From Beard’s podcast interview, it’s clear the opportunity has two things tech investors love:

– Huge demand: billions of basketball fans
– Fragmented supply: the cable/streaming maze required to watch sports (or anything else)

Beard pointed out that watching basketball globally is complicated by geo-restrictions, time zones, and blackouts. Project B’s solution will be a single unified streaming platform.

“It is every intent for us to engage a billion users on one platform,” Beard said.

A billion users! That would be quite a feat. Even Formula One, which has its own streaming platform, still draws most of its viewers through linear TV.

But this is tech, where you have to think big. Maybe it won’t just be a streaming platform; maybe the app will also let you place bets, play fantasy or DM the players.

“It’s about getting the eyeballs on the sport and then driving that engagement from there,” Beard said.

In other words: get a bunch of users and figure out the money later.

Why will fans watch Project B?

Even if the tech-investor logic checks out — and the checks clear for players — it doesn’t automatically make sense for fans.

Women’s basketball fans already have plenty of options: the WNBA, Unrivaled, EuroLeague Women, plus domestic leagues around the world. Why follow another one?

Especially one with no home team. Project B’s teams won’t represent cities, and place is often what creates belonging for fans.

Beard says the league is betting on an emerging dynamic in sports fandom: that the name on the back matters more to young fans than the name on the front.

“[Gen Z] is all about highlights, they’re all about streaming, and they’re all about the individual,” she said.

If you became a fan of Unrivaled’s Lunar Owls because you love Napheesa Collier, maybe you can relate. Maybe now you’ll follow Thomas, Loyd and Ogwumike around the globe the same way.

Why the Formula One comparison?

A decade ago, every startup wanted to be the “Uber of X” or the “Airbnb of X.” In the mid-2020s sports-tech world, maybe the line is to be the “Formula One of X.”

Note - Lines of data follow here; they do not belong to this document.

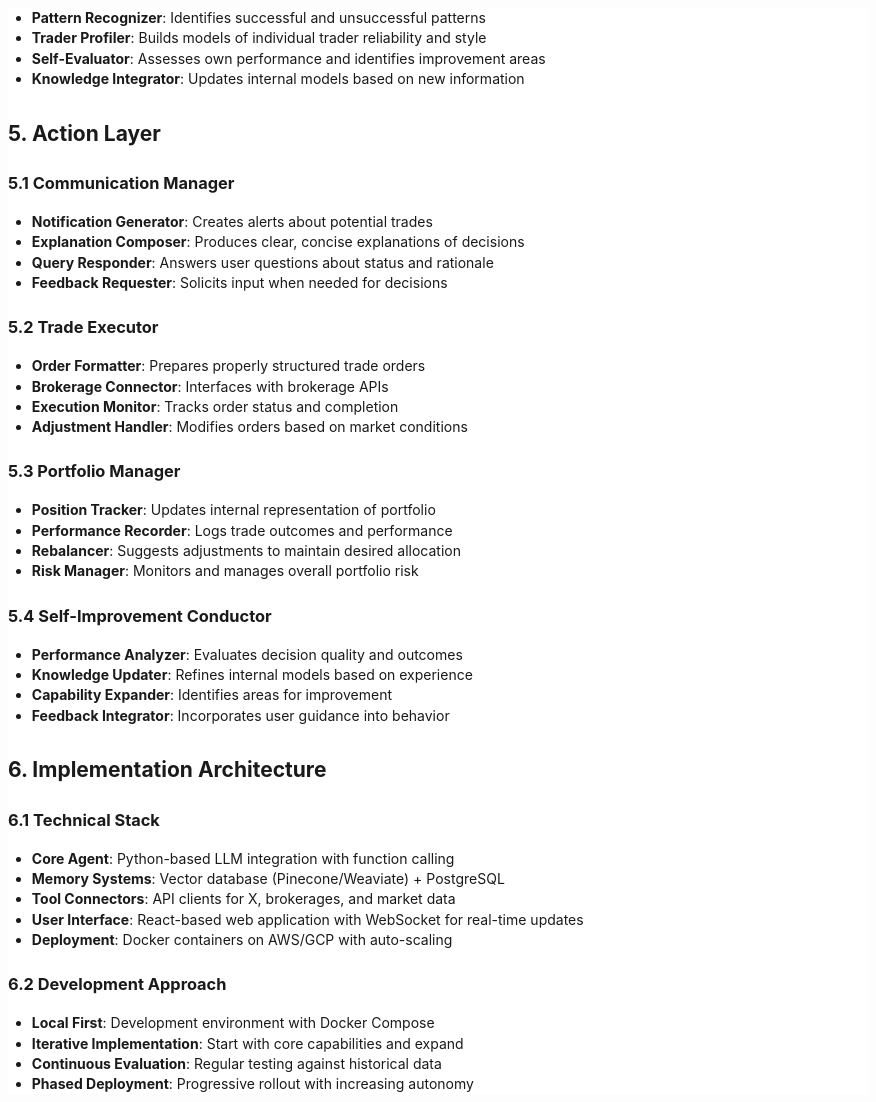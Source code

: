 - **Pattern Recognizer**: Identifies successful and unsuccessful patterns
- **Trader Profiler**: Builds models of individual trader reliability and style
- **Self-Evaluator**: Assesses own performance and identifies improvement areas
- **Knowledge Integrator**: Updates internal models based on new information

## 5. Action Layer

### 5.1 Communication Manager

- **Notification Generator**: Creates alerts about potential trades
- **Explanation Composer**: Produces clear, concise explanations of decisions
- **Query Responder**: Answers user questions about status and rationale
- **Feedback Requester**: Solicits input when needed for decisions

### 5.2 Trade Executor

- **Order Formatter**: Prepares properly structured trade orders
- **Brokerage Connector**: Interfaces with brokerage APIs
- **Execution Monitor**: Tracks order status and completion
- **Adjustment Handler**: Modifies orders based on market conditions

### 5.3 Portfolio Manager

- **Position Tracker**: Updates internal representation of portfolio
- **Performance Recorder**: Logs trade outcomes and performance
- **Rebalancer**: Suggests adjustments to maintain desired allocation
- **Risk Manager**: Monitors and manages overall portfolio risk

### 5.4 Self-Improvement Conductor

- **Performance Analyzer**: Evaluates decision quality and outcomes
- **Knowledge Updater**: Refines internal models based on experience
- **Capability Expander**: Identifies areas for improvement
- **Feedback Integrator**: Incorporates user guidance into behavior

## 6. Implementation Architecture

### 6.1 Technical Stack

- **Core Agent**: Python-based LLM integration with function calling
- **Memory Systems**: Vector database (Pinecone/Weaviate) + PostgreSQL
- **Tool Connectors**: API clients for X, brokerages, and market data
- **User Interface**: React-based web application with WebSocket for real-time updates
- **Deployment**: Docker containers on AWS/GCP with auto-scaling

### 6.2 Development Approach

- **Local First**: Development environment with Docker Compose
- **Iterative Implementation**: Start with core capabilities and expand
- **Continuous Evaluation**: Regular testing against historical data
- **Phased Deployment**: Progressive rollout with increasing autonomy
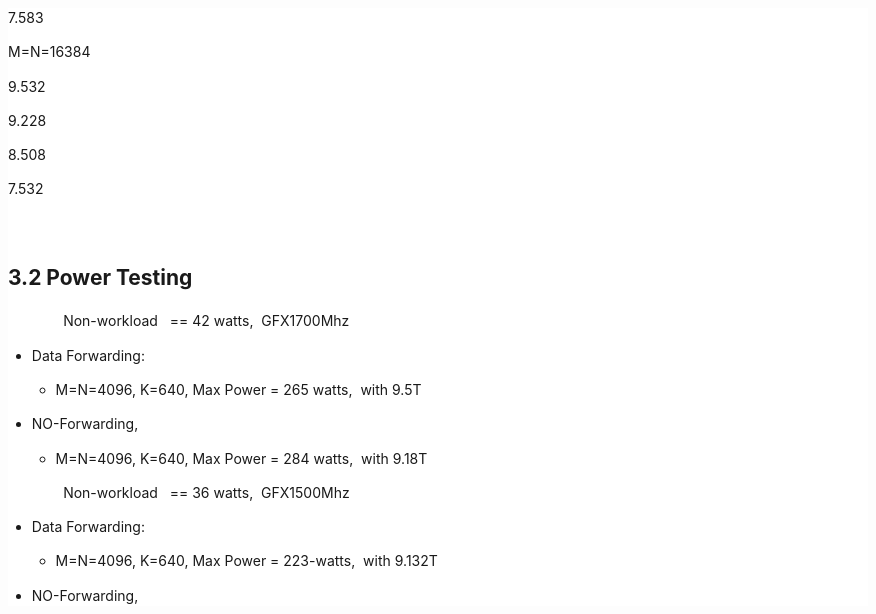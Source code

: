 </td>
<td width="100">

7.583

</td>
</tr>
<tr>
<td width="76">

M=N=16384

</td>
<td width="100">

9.532

</td>
<td width="100">

9.228

</td>
<td width="100">

8.508

</td>
<td width="100">

7.532

</td>
</tr>
</tbody>
</table>

&nbsp;

## 3.2 Power Testing

&nbsp;&nbsp;&nbsp;&nbsp;&nbsp;&nbsp;&nbsp;&nbsp;&nbsp;&nbsp;&nbsp;&nbsp;&nbsp; Non-workload&nbsp;&nbsp; == 42 watts,&nbsp; GFX1700Mhz

*   Data Forwarding:

    *   M=N=4096, K=640, Max Power = 265 watts,&nbsp; with 9.5T

*   NO-Forwarding,

    *   M=N=4096, K=640, Max Power = 284 watts,&nbsp; with 9.18T

&nbsp;&nbsp;&nbsp;&nbsp;&nbsp;&nbsp;&nbsp;&nbsp;&nbsp;&nbsp;&nbsp;&nbsp;&nbsp; Non-workload&nbsp;&nbsp; == 36 watts,&nbsp; GFX1500Mhz

*   Data Forwarding:

    *   M=N=4096, K=640, Max Power = 223-watts,&nbsp; with 9.132T

*   NO-Forwarding,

Formula One is booming, often drawing 70 million viewers per event and generating more than $3 billion in revenue in 2024. So Project B wanting to be the “Formula One of Basketball” makes sense.

But it’s still not clear why the Formula One format suits basketball in particular, or whether Project B will have the branding savvy F1 used to take off. The touring format alone didn’t spur Formula One’s rise. Storytelling did, through Netflix’s “Drive to Survive” and social media. They built characters. They built drama. Project B will have to do the same.

Should a partnership with Saudi Arabia deter WNBA players?

For now, let’s take the league’s word that they don’t have Saudi backing. Let’s also acknowledge it’s possible the league might play in Saudi Arabia or partner in other ways.

That raises an ethical question for WNBA players, who often advocate for marginalized groups — and likely do not align politically with the Saudi regime. Will this connection damage their credibility as activists?

It’s a complicated question, but the answer is probably not.

For decades, WNBA players have been political leaders domestically while playing in places like Russia and Turkey. In some cases, players weren’t even sure where the money funding their overseas salaries came from. Given how low salaries are in the U.S., that’s a compromise players have been willing to make — and fans have been willing to forgive.